**Problem:** From the entries below, copy every line where the string "messaggio" appears.

**Exercise material:**

<<<<

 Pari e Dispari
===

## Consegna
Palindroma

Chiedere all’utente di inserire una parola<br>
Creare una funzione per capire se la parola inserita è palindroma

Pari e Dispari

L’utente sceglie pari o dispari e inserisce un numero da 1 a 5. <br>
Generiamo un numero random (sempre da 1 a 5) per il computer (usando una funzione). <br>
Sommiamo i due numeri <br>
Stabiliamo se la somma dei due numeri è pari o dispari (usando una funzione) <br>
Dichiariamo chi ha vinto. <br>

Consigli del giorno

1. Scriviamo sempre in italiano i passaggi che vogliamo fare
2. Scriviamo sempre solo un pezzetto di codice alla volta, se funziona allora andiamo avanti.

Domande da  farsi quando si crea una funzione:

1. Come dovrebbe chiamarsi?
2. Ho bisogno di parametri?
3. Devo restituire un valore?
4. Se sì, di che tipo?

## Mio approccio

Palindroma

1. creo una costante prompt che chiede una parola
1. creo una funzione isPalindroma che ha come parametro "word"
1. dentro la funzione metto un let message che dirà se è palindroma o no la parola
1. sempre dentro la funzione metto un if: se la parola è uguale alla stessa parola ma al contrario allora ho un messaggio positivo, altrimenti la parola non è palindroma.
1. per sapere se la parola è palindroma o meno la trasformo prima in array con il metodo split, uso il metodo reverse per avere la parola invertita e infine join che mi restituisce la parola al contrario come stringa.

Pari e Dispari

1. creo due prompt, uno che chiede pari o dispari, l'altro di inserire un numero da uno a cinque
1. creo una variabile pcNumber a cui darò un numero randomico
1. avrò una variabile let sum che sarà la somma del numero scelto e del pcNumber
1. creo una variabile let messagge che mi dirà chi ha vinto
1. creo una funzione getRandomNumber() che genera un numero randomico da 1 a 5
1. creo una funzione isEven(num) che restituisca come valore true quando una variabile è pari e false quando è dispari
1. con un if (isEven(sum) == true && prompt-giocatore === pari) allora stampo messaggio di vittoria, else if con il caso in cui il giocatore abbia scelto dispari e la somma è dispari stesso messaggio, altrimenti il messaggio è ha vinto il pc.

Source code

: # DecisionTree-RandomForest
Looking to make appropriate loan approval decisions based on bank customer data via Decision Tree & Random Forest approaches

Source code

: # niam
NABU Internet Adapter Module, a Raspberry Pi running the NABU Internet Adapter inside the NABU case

>>>>

**Response for this exercise:**
1. sempre dentro la funzione metto un if: se la parola è uguale alla stessa parola ma al contrario allora ho un messaggio positivo, altrimenti la parola non è palindroma.
1. con un if (isEven(sum) == true && prompt-giocatore === pari) allora stampo messaggio di vittoria, else if con il caso in cui il giocatore abbia scelto dispari e la somma è dispari stesso messaggio, altrimenti il messaggio è ha vinto il pc.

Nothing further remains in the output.